Best practices for HPC

This page lists some useful best practices to keep in mind when coding and running applications and pipelines on HPC systems.

Best practice for HPC
Code coverage, testing, continuous integration

Every time we code, testing is a concern and is usually performed by the coder(s) regularly during the project. One can identify some basic main types of test:

  • Regression test Given an expected output from a specific input, the code is tested to reproduce that same output.
  • Unit test Tests the smallest units of the software (e.g. single functions) to identify bugs, especially in extreme cases of inputs and outputs
  • Continuous integration A set of tests the software runs automatically everytime the code is updated. This is useful to spot bugs before someone even uses the code.

More things one might need to test are the performance/scalability of the code, usability, and response to all the intended types of input data.

Unit and regression test can be useful, but at some point not really feasible, since the code can scale to be quite large and complex, with a lot of things to control. It is thus a good practice to use continuous integration, and implement simple but representative tests that cover all the code, so that bugs can be spotted often before the final users do that. Code coverage tools to implement such tests exists for several programming languages, and also for testing code deployed on GitHub version control.

Links:

pyTest: A package to test python code

Cmake: To test both C, C++ and Fortran code

Travis CI: Tool for continuous integration in most of the used programming languages. Works on Git version control.

covr: Test coverage reports for R

Code styling

An important feature of a computer code is that it is understandable to other people reading it. To ensure this is the case, a clean and coherent style of coding should be used in a project. Some languages have a preferred coding style, and in some GUIs (graphical user interfaces) those styling rules can be set to be required. One can also use ones own coding style, but it should be one easily readable by others, and it should be the same style throughout the whole project.

Links

styleguide: Google guide for coding styles of the major programming languages

awesome guidelines: A guide to coding styles covering also documentations, tools and development environments

Pythonic rules: Intoduction to coding style in python.
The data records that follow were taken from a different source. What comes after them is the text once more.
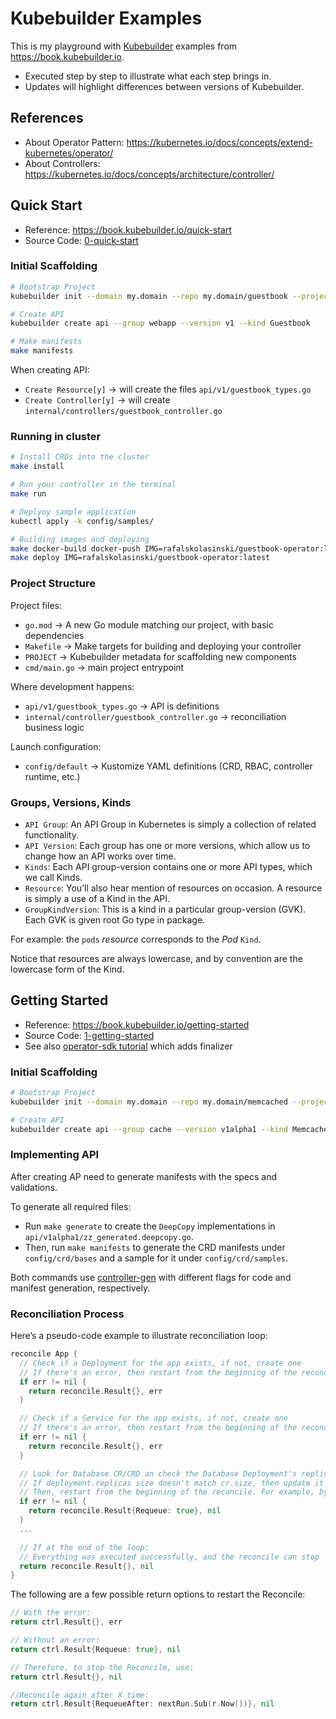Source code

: # Kubebuilder Examples

This is my playground with [Kubebuilder](https://github.com/kubernetes-sigs/kubebuilder) examples from https://book.kubebuilder.io.

- Executed step by step to illustrate what each step brings in.
- Updates will highlight differences between versions of Kubebuilder.

## References
- About Operator Pattern: https://kubernetes.io/docs/concepts/extend-kubernetes/operator/
- About Controllers: https://kubernetes.io/docs/concepts/architecture/controller/


## Quick Start

- Reference: https://book.kubebuilder.io/quick-start
- Source Code: [0-quick-start](0-quick-start/)

### Initial Scaffolding

```bash
# Bootstrap Project
kubebuilder init --domain my.domain --repo my.domain/guestbook --project-name guestbook

# Create API
kubebuilder create api --group webapp --version v1 --kind Guestbook

# Make manifests
make manifests
```

When creating API:

- `Create Resource[y]` → will create the files `api/v1/guestbook_types.go`
- `Create Controller[y]` → will create `internal/controllers/guestbook_controller.go`

### Running in cluster

```bash
# Install CRDs into the cluster
make install

# Run your controller in the terminal
make run

# Deplyoy sample application
kubectl apply -k config/samples/

# Building images and deploying
make docker-build docker-push IMG=rafalskolasinski/guestbook-operator:latest
make deploy IMG=rafalskolasinski/guestbook-operator:latest
```
### Project Structure

Project files:

- `go.mod` → A new Go module matching our project, with basic dependencies
- `Makefile` → Make targets for building and deploying your controller
- `PROJECT` → Kubebuilder metadata for scaffolding new components
- `cmd/main.go` → main project entrypoint

Where development happens:

- `api/v1/guestbook_types.go` → API is definitions
- `internal/controller/guestbook_controller.go` → reconciliation business logic

Launch configuration:

- `config/default` → Kustomize YAML definitions (CRD, RBAC, controller runtime, etc.)

### **Groups, Versions, Kinds**

- `API Group`: An API Group in Kubernetes is simply a collection of related functionality.
- `API Version`: Each group has one or more versions, which allow us to change how an API works over time.
- `Kinds`: Each API group-version contains one or more API types, which we call Kinds.
- `Resource`: You’ll also hear mention of resources on occasion. A resource is simply a use of a Kind in the API.
- `GroupKindVersion`: This is a kind in a particular group-version (GVK). Each GVK is given root Go type in package.

For example: the `pods` *resource* corresponds to the *Pod* `Kind`.

Notice that resources are always lowercase, and by convention are the lowercase form of the Kind.


## Getting Started

- Reference: https://book.kubebuilder.io/getting-started
- Source Code: [1-getting-started](1-getting-started/)
- See also [operator-sdk tutorial](https://sdk.operatorframework.io/docs/building-operators/golang/tutorial/) which adds finalizer

### Initial Scaffolding

```bash
# Bootstrap Project
kubebuilder init --domain my.domain --repo my.domain/memcached --project-name memcached

# Create API
kubebuilder create api --group cache --version v1alpha1 --kind Memcached
```

### Implementing API

After creating AP need to generate manifests with the specs and validations.

To generate all required files:

- Run `make generate` to create the `DeepCopy` implementations in `api/v1alpha1/zz_generated.deepcopy.go`.
- Then, run `make manifests` to generate the CRD manifests under `config/crd/bases` and a sample for it under `config/crd/samples`.

Both commands use [controller-gen](https://book.kubebuilder.io/reference/controller-gen) with different flags for code and manifest generation, respectively.

### Reconciliation Process

Here’s a pseudo-code example to illustrate reconciliation loop:
```go
reconcile App {
  // Check if a Deployment for the app exists, if not, create one
  // If there's an error, then restart from the beginning of the reconcile
  if err != nil {
    return reconcile.Result{}, err
  }

  // Check if a Service for the app exists, if not, create one
  // If there's an error, then restart from the beginning of the reconcile
  if err != nil {
    return reconcile.Result{}, err
  }

  // Look for Database CR/CRD an check the Database Deployment's replicas size
  // If deployment.replicas size doesn't match cr.size, then update it
  // Then, restart from the beginning of the reconcile. For example, by returning `reconcile.Result{Requeue: true}, nil`.
  if err != nil {
    return reconcile.Result{Requeue: true}, nil
  }
  ...

  // If at the end of the loop:
  // Everything was executed successfully, and the reconcile can stop
  return reconcile.Result{}, nil
}
```

The following are a few possible return options to restart the Reconcile:
```go
// With the error:
return ctrl.Result{}, err

// Without an error:
return ctrl.Result{Requeue: true}, nil

// Therefore, to stop the Reconcile, use:
return ctrl.Result{}, nil

//Reconcile again after X time:
return ctrl.Result{RequeueAfter: nextRun.Sub(r.Now())}, nil
```

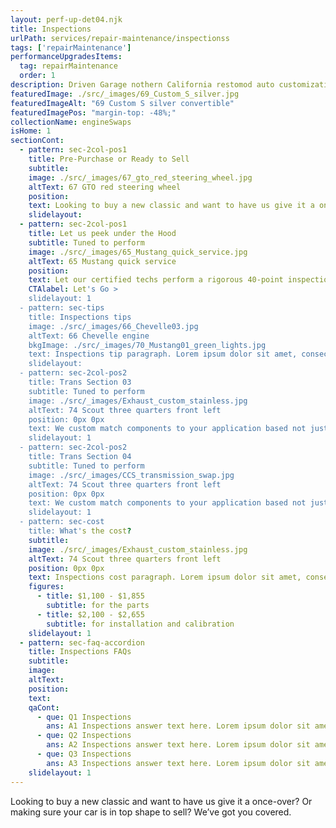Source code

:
 ```yaml
---
layout: perf-up-det04.njk
title: Inspections
urlPath: services/repair-maintenance/inspectionss
tags: ['repairMaintenance']
performanceUpgradesItems:
  tag: repairMaintenance
  order: 1
description: Driven Garage nothern California restomod auto customization and repair shop
featuredImage: ./src/_images/69_Custom_S_silver.jpg
featuredImageAlt: "69 Custom S silver convertible"
featuredImagePos: "margin-top: -48%;"
collectionName: engineSwaps
isHome: 1
sectionCont:
  - pattern: sec-2col-pos1
    title: Pre-Purchase or Ready to Sell
    subtitle: 
    image: ./src/_images/67_gto_red_steering_wheel.jpg
    altText: 67 GTO red steering wheel
    position: 
    text: Looking to buy a new classic and want to have us give it a once-over? Or making sure your car is in top shape to sell? We’ve got you covered.
    slidelayout:
  - pattern: sec-2col-pos1
    title: Let us peek under the Hood
    subtitle: Tuned to perform
    image: ./src/_images/65_Mustang_quick_service.jpg
    altText: 65 Mustang quick service
    position: 
    text: Let our certified techs perform a rigorous 40-point inspection to really dig into your car’s issues. Typically an inspection is the first step to diagnose problems, identify repairs, and make your vehicle safe. Even if you’ve had other shops look at your vehicle, it’s best for us to confirm the findings – and make sure nothing was missed.
    CTAlabel: Let's Go >
    slidelayout: 1
  - pattern: sec-tips
    title: Inspections tips
    image: ./src/_images/66_Chevelle03.jpg
    altText: 66 Chevelle engine
    bkgImage: ./src/_images/70_Mustang01_green_lights.jpg
    text: Inspections tip paragraph. Lorem ipsum dolor sit amet, consectetur adipiscing elit. Cras vitae dolor id enim iaculis bibendum. Fusce ut pellentesque erat. Nunc vitae viverra massa. Duis placerat a augue in eleifend. Pellentesque ut neque ex. Ut non nisi ultrices, tincidunt nunc vitae, tincidunt orci. Donec cursus sagittis felis sed tempus. Ut et viverra arcu.
    slidelayout:
  - pattern: sec-2col-pos2
    title: Trans Section 03
    subtitle: Tuned to perform
    image: ./src/_images/Exhaust_custom_stainless.jpg
    altText: 74 Scout three quarters front left
    position: 0px 0px
    text: We custom match components to your application based not just on brand name - but your goals for performance and reliability. We don’t cheap out on plumbing and fittings - because who likes to watch their car burn to the ground? We spec in-tank fuel pumps with a return system every time, and have seen the failures not doing this causes. Is it harder or more expensive to do it right? Yes…. But our experience tells us to do it right and pay now, or re-do it later and pay again.
    slidelayout: 1
  - pattern: sec-2col-pos2
    title: Trans Section 04
    subtitle: Tuned to perform
    image: ./src/_images/CCS_transmission_swap.jpg
    altText: 74 Scout three quarters front left
    position: 0px 0px
    text: We custom match components to your application based not just on brand name - but your goals for performance and reliability. We don’t cheap out on plumbing and fittings - because who likes to watch their car burn to the ground? We spec in-tank fuel pumps with a return system every time, and have seen the failures not doing this causes. Is it harder or more expensive to do it right? Yes…. But our experience tells us to do it right and pay now, or re-do it later and pay again.
    slidelayout: 1
  - pattern: sec-cost
    title: What's the cost?
    subtitle: 
    image: ./src/_images/Exhaust_custom_stainless.jpg
    altText: 74 Scout three quarters front left
    position: 0px 0px
    text: Inspections cost paragraph. Lorem ipsum dolor sit amet, consectetur adipiscing elit. Cras vitae dolor id enim iaculis bibendum. Fusce ut pellentesque erat. Nunc vitae viverra massa. Duis placerat a augue in eleifend. Pellentesque ut neque ex. Ut non nisi ultrices, tincidunt nunc vitae, tincidunt orci. Donec cursus sagittis felis sed tempus. Ut et viverra arcu.
    figures:
      - title: $1,100 - $1,855
        subtitle: for the parts
      - title: $2,100 - $2,655
        subtitle: for installation and calibration
    slidelayout: 1
  - pattern: sec-faq-accordion
    title: Inspections FAQs
    subtitle: 
    image: 
    altText: 
    position: 
    text: 
    qaCont:
      - que: Q1 Inspections
        ans: A1 Inspections answer text here. Lorem ipsum dolor sit amet, consectetur adipiscing elit. Cras vitae dolor id enim iaculis bibendum. Fusce ut pellentesque erat.
      - que: Q2 Inspections
        ans: A2 Inspections answer text here. Lorem ipsum dolor sit amet, consectetur adipiscing elit. Cras vitae dolor id enim iaculis bibendum. Fusce ut pellentesque erat.
      - que: Q3 Inspections
        ans: A3 Inspections answer text here. Lorem ipsum dolor sit amet, consectetur adipiscing elit. Cras vitae dolor id enim iaculis bibendum. Fusce ut pellentesque erat.
    slidelayout: 1
---
```


Looking to buy a new classic and want to have us give it a once-over? Or making sure your car is in top shape to sell? We’ve got you covered.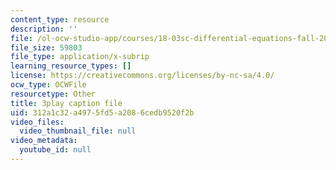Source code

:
 ```yaml
---
content_type: resource
description: ''
file: /ol-ocw-studio-app/courses/18-03sc-differential-equations-fall-2011/312a1c32a4975fd5a2086cedb9520f2b_sZ2qulI6GEk.vtt
file_size: 59803
file_type: application/x-subrip
learning_resource_types: []
license: https://creativecommons.org/licenses/by-nc-sa/4.0/
ocw_type: OCWFile
resourcetype: Other
title: 3play caption file
uid: 312a1c32-a497-5fd5-a208-6cedb9520f2b
video_files:
  video_thumbnail_file: null
video_metadata:
  youtube_id: null
---
```

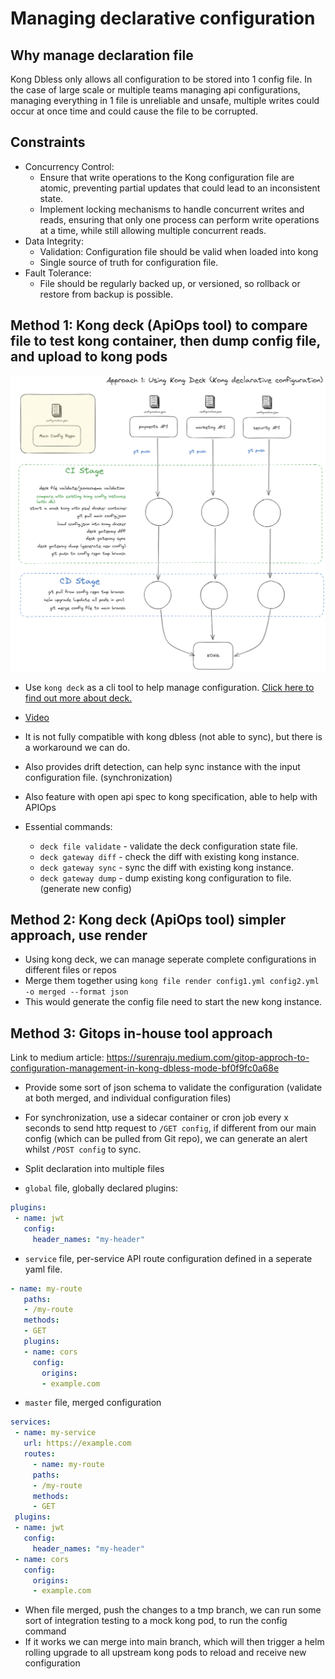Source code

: # Managing declarative configuration

## Why manage declaration file

Kong Dbless only allows all configuration to be stored into 1 config file. In the case of large scale or multiple teams managing api configurations, managing everything in 1 file is unreliable and unsafe, multiple writes could occur at once time and could cause the file to be corrupted.

## Constraints

- Concurrency Control:
  - Ensure that write operations to the Kong configuration file are atomic, preventing partial updates that could lead to an inconsistent state.
  - Implement locking mechanisms to handle concurrent writes and reads, ensuring that only one process can perform write operations at a time, while still allowing multiple concurrent reads.
- Data Integrity:
  - Validation: Configuration file should be valid when loaded into kong
  - Single source of truth for configuration file.
- Fault Tolerance:
  - File should be regularly backed up, or versioned, so rollback or restore from backup is possible.

## Method 1: Kong deck (ApiOps tool) to compare file to test kong container, then dump config file, and upload to kong pods

![approach-1](./kong-deck-demo/kong-deploy.png)

- Use `kong deck` as a cli tool to help manage configuration. [Click here to find out more about deck.](https://docs.konghq.com/deck/latest/)
- [Video](https://www.youtube.com/watch?v=fzpNC5vWE3g&ab_channel=Kong)
- It is not fully compatible with kong dbless (not able to sync), but there is a workaround we can do.
- Also provides drift detection, can help sync instance with the input configuration file. (synchronization)
- Also feature with open api spec to kong specification, able to help with APIOps

- Essential commands:
  - `deck file validate` - validate the deck configuration state file.
  - `deck gateway diff` - check the diff with existing kong instance.
  - `deck gateway sync` - sync the diff with existing kong instance.
  - `deck gateway dump` - dump existing kong configuration to file. (generate new config)

## Method 2: Kong deck (ApiOps tool) simpler approach, use render

- Using kong deck, we can manage seperate complete configurations in different files or repos
- Merge them together using `kong file render config1.yml config2.yml -o merged --format json`
- This would generate the config file need to start the new kong instance.

## Method 3: Gitops in-house tool approach

Link to medium article: <https://surenraju.medium.com/gitop-approch-to-configuration-management-in-kong-dbless-mode-bf0f9fc0a68e>

- Provide some sort of json schema to validate the configuration (validate at both merged, and individual configuration files)

- For synchronization, use a sidecar container or cron job every x seconds to send http request to `/GET config`, if different from our main config (which can be pulled from Git repo), we can generate an alert whilst `/POST config` to sync.

- Split declaration into multiple files
- `global` file, globally declared plugins:

```yaml
plugins:
 - name: jwt
   config:
     header_names: "my-header"
```

- `service` file, per-service API route configuration defined in a seperate yaml file.

```yaml
- name: my-route
   paths:
   - /my-route
   methods:
   - GET
   plugins:
   - name: cors
     config:
       origins:
       - example.com
```

- `master` file, merged configuration

```yaml
services:
 - name: my-service
   url: https://example.com
   routes:
     - name: my-route
     paths:
     - /my-route
     methods:
     - GET
 plugins:
 - name: jwt
   config:
     header_names: "my-header"
 - name: cors
   config:
     origins:
     - example.com
```

- When file merged, push the changes to a tmp branch, we can run some sort of integration testing to a mock kong pod, to run the config command
- If it works we can merge into main branch, which will then trigger a helm rolling upgrade to all upstream kong pods to reload and receive new configuration
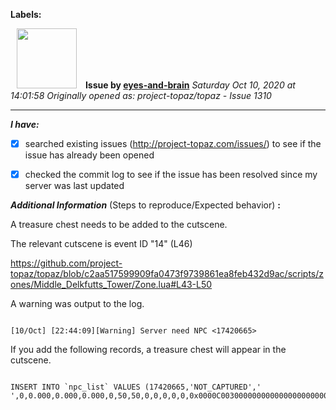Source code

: **Labels:**



<a href="https://github.com/eyes-and-brain"><img src="https://avatars0.githubusercontent.com/u/71148313?v=4" width="96" height="96" hspace="10"></img></a> **Issue by [eyes-and-brain](https://github.com/eyes-and-brain)**
_Saturday Oct 10, 2020 at 14:01:58_
_Originally opened as: project-topaz/topaz - Issue 1310_

----

<!-- place 'x' mark between square [] brackets to checkmark box -->
**_I have:_**

- [x] searched existing issues (http://project-topaz.com/issues/) to see if the issue has already been opened
- [x] checked the commit log to see if the issue has been resolved since my server was last updated

**_Additional Information_** (Steps to reproduce/Expected behavior) **:** 

A treasure chest needs to be added to the cutscene.
The relevant cutscene is event ID "14" (L46)

https://github.com/project-topaz/topaz/blob/c2aa517599909fa0473f9739861ea8feb432d9ac/scripts/zones/Middle_Delkfutts_Tower/Zone.lua#L43-L50

A warning was output to the log.
```
[10/Oct] [22:44:09][Warning] Server need NPC <17420665>
```

If you add the following records, a treasure chest will appear in the cutscene.
```
INSERT INTO `npc_list` VALUES (17420665,'NOT_CAPTURED','     ',0,0.000,0.000,0.000,0,50,50,0,0,0,0,0,0x0000C00300000000000000000000000000000000,0,NULL,0);
```

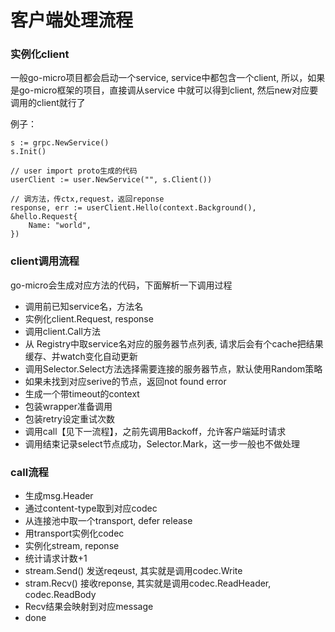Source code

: # 客户端处理流程

### 实例化client

一般go-micro项目都会启动一个service, service中都包含一个client, 所以，如果是go-micro框架的项目，直接调从service 中就可以得到client, 然后new对应要调用的client就行了

例子：

```
s := grpc.NewService()
s.Init()

// user import proto生成的代码
userClient := user.NewService("", s.Client())

// 调方法，传ctx,request，返回reponse
response, err := userClient.Hello(context.Background(), &hello.Request{
	Name: "world",
})

```

### client调用流程

 go-micro会生成对应方法的代码，下面解析一下调用过程
 
 - 调用前已知service名，方法名
 - 实例化client.Request, response
 - 调用client.Call方法
 - 从 Registry中取service名对应的服务器节点列表, 请求后会有个cache把结果缓存、并watch变化自动更新
 - 调用Selector.Select方法选择需要连接的服务器节点，默认使用Random策略
 - 如果未找到对应serive的节点，返回not found error
 - 生成一个带timeout的context
 - 包装wrapper准备调用
 - 包装retry设定重试次数
 - 调用call【见下一流程】，之前先调用Backoff，允许客户端延时请求
 - 调用结束记录select节点成功，Selector.Mark，这一步一般也不做处理
 
### call流程
 - 生成msg.Header
 - 通过content-type取到对应codec
 - 从连接池中取一个transport, defer release
 - 用transport实例化codec
 - 实例化stream, reponse
 - 统计请求计数+1
 - stream.Send() 发送reqeust, 其实就是调用codec.Write
 - stram.Recv() 接收reponse, 其实就是调用codec.ReadHeader, codec.ReadBody
 - Recv结果会映射到对应message
 - done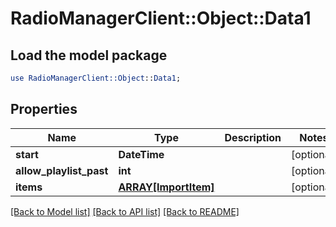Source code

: # RadioManagerClient::Object::Data1

## Load the model package
```perl
use RadioManagerClient::Object::Data1;
```

## Properties
Name | Type | Description | Notes
------------ | ------------- | ------------- | -------------
**start** | **DateTime** |  | [optional] 
**allow_playlist_past** | **int** |  | [optional] 
**items** | [**ARRAY[ImportItem]**](ImportItem.md) |  | [optional] 

[[Back to Model list]](../README.md#documentation-for-models) [[Back to API list]](../README.md#documentation-for-api-endpoints) [[Back to README]](../README.md)


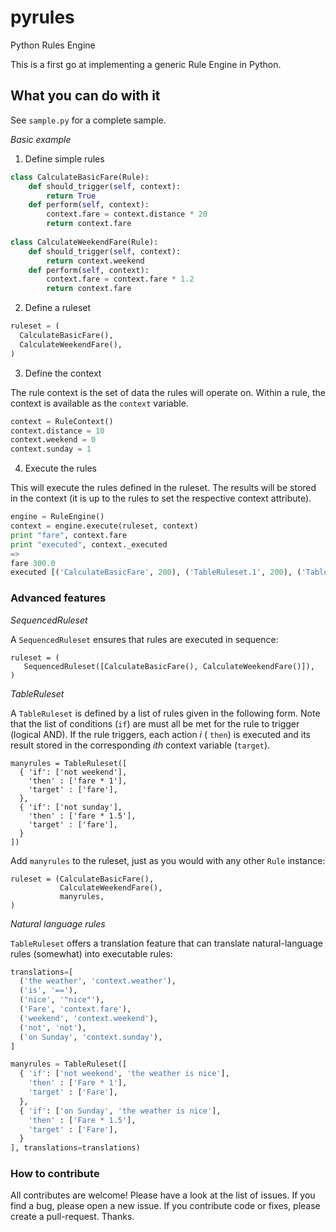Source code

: pyrules
=======

Python Rules Engine

This is a first go at implementing a generic Rule Engine in Python.

What you can do with it
-----------------------

See `sample.py` for a complete sample.

*Basic example*

1. Define simple rules

``` python
class CalculateBasicFare(Rule):
    def should_trigger(self, context):
        return True
    def perform(self, context):
        context.fare = context.distance * 20
        return context.fare
        
class CalculateWeekendFare(Rule):
    def should_trigger(self, context):
        return context.weekend 
    def perform(self, context):
        context.fare = context.fare * 1.2
        return context.fare 
```

2. Define a ruleset

``` python
ruleset = (
  CalculateBasicFare(),
  CalculateWeekendFare(),
)
```

3. Define the context

The rule context is the set of data the rules will operate on. Within a rule, the context is available as the `context` variable.

``` python
context = RuleContext()
context.distance = 10
context.weekend = 0
context.sunday = 1
```

4. Execute the rules

This will execute the rules defined in the ruleset. The results will be stored in the context (it is up to the rules to set the respective context attribute).

``` python
engine = RuleEngine()
context = engine.execute(ruleset, context)
print "fare", context.fare
print "executed", context._executed
=>
fare 300.0
executed [('CalculateBasicFare', 200), ('TableRuleset.1', 200), ('TableRuleset.2', 300.0), ('TableRuleset', True)]
```

### Advanced features

*SequencedRuleset*

A `SequencedRuleset` ensures that rules are executed in sequence:

```
ruleset = (
   SequencedRuleset([CalculateBasicFare(), CalculateWeekendFare()]),
)
```

*TableRuleset*

A `TableRuleset`  is defined by a list of rules given in the following form. Note that the list of conditions (`if`) are
must all be met for the rule to trigger (logical AND). If the rule triggers, each action _i_ ( `then`) is executed and
its result stored in the corresponding _ith_ context variable (`target`).

```
manyrules = TableRuleset([
  { 'if': ['not weekend'],
    'then' : ['fare * 1'],
    'target' : ['fare'],
  },
  { 'if': ['not sunday'],
    'then' : ['fare * 1.5'],
    'target' : ['fare'],
  }
])
```

Add `manyrules` to the ruleset, just as you would with any other `Rule` instance:

```
ruleset = (CalculateBasicFare(),
           CalculateWeekendFare(),
           manyrules,
)
```

*Natural language rules*

`TableRuleset` offers a translation feature that can translate natural-language rules (somewhat) into executable rules:

``` python
translations=[
  ('the weather', 'context.weather'),
  ('is', '=='),
  ('nice', '"nice"'),
  ('Fare', 'context.fare'),
  ('weekend', 'context.weekend'),  
  ('not', 'not'),
  ('on Sunday', 'context.sunday'),
]

manyrules = TableRuleset([
  { 'if': ['not weekend', 'the weather is nice'],
    'then' : ['Fare * 1'],
    'target' : ['Fare'],
  },
  { 'if': ['on Sunday', 'the weather is nice'],
    'then' : ['Fare * 1.5'],
    'target' : ['Fare'],
  }
], translations=translations)
```

### How to contribute

All contributes are welcome! Please have a look at the list of issues. If you find a bug, please open a new issue. 
If you contribute code or fixes, please create a pull-request. Thanks.
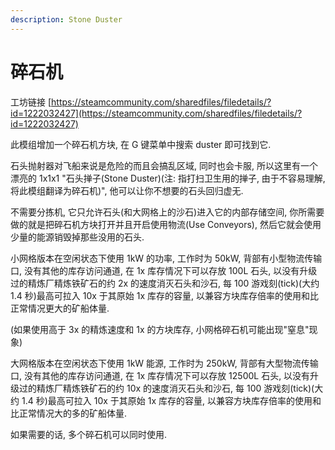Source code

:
 ```yaml
---
description: Stone Duster
---
```


# 碎石机

工坊链接 [https://steamcommunity.com/sharedfiles/filedetails/?id=1222032427](https://steamcommunity.com/sharedfiles/filedetails/?id=1222032427)

此模组增加一个碎石机方块, 在 G 键菜单中搜索 duster 即可找到它.

石头抛射器对飞船来说是危险的而且会搞乱区域, 同时也会卡服, 所以这里有一个漂亮的 1x1x1 "石头掸子(Stone Duster)(注: 指打扫卫生用的掸子, 由于不容易理解, 将此模组翻译为碎石机)", 他可以让你不想要的石头回归虚无.

不需要分拣机, 它只允许石头(和大网格上的沙石)进入它的内部存储空间, 你所需要做的就是把碎石机方块打开并且开启使用物流(Use Conveyors), 然后它就会使用少量的能源销毁掉那些没用的石头.

小网格版本在空闲状态下使用 1kW 的功率, 工作时为 50kW, 背部有小型物流传输口, 没有其他的库存访问通道, 在 1x 库存情况下可以存放 100L 石头, 以没有升级过的精炼厂精炼铁矿石的约 2x 的速度消灭石头和沙石, 每 100 游戏刻(tick)(大约 1.4 秒)最高可拉入 10x 于其原始 1x 库存的容量, 以兼容方块库存倍率的使用和比正常情况更大的矿船体量.

(如果使用高于 3x 的精炼速度和 1x 的方块库存, 小网格碎石机可能出现"窒息"现象)

大网格版本在空闲状态下使用 1kW 能源, 工作时为 250kW, 背部有大型物流传输口, 没有其他的库存访问通道, 在 1x 库存情况下可以存放 12500L 石头, 以没有升级过的精炼厂精炼铁矿石的约 10x 的速度消灭石头和沙石, 每 100 游戏刻(tick)(大约 1.4 秒)最高可拉入 10x 于其原始 1x 库存的容量, 以兼容方块库存倍率的使用和比正常情况大的多的矿船体量.

如果需要的话, 多个碎石机可以同时使用.
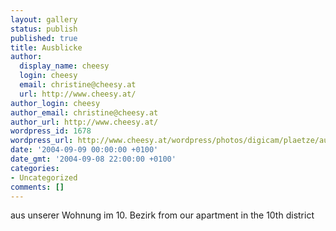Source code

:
 ```yaml
---
layout: gallery
status: publish
published: true
title: Ausblicke
author:
  display_name: cheesy
  login: cheesy
  email: christine@cheesy.at
  url: http://www.cheesy.at/
author_login: cheesy
author_email: christine@cheesy.at
author_url: http://www.cheesy.at/
wordpress_id: 1678
wordpress_url: http://www.cheesy.at/wordpress/photos/digicam/plaetze/ausblicke/
date: '2004-09-09 00:00:00 +0100'
date_gmt: '2004-09-08 22:00:00 +0100'
categories:
- Uncategorized
comments: []
---
```

<!--:de-->aus unserer Wohnung im 10. Bezirk
<!--:--><!--:en-->from our apartment in the 10th district
<!--:-->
R style: A post on R coding style

Containerized applications

In this section the benefits of project and package managers, that are a way of organizing packages in separated environments, will be outlined. However, a higher degree of isolation can be achieved by containerization than using environments. By containerizing, a user can virtualize the entire operating system, and make it ready to be deployed on any other machine. One can for example deploy a container without the need of installing anything on the hosting machine! Note that containers are a different concept from Virtual Machines, where it is the hardware being virtualized instead.

Links

Docker: An open source widespread container that is popular both in research and industry

Docker course: A course on the use of Docker freely hosted on youtube

Docker curriculum: Beginner's introduction to docker

Docker basics: Intoduction tutorials to Docker from the official documentation page

Singularity: Singularity is another containerization tool. It allows you to decide at which degree a container interacts with the hosting system

Singularity tutorial: A well done Singularity tutorial for HPC users

Singularity video tutorial: A video tutorial on Singularity

Reproducibility by containerization: A video on reproducibility with Singularity containers

Documentation

When creating a piece of software, it is always a good idea to create a documentation explaining the usage of each element of the code. For packages, there are software that automatically create a documentation by using the declarations of functions and eventually some text included into them as a string.

Links

MkDocs: A generator for static webpages, with design and themes targeted to documentation pages, but also other type of websites. This website is itself made with MkDocs.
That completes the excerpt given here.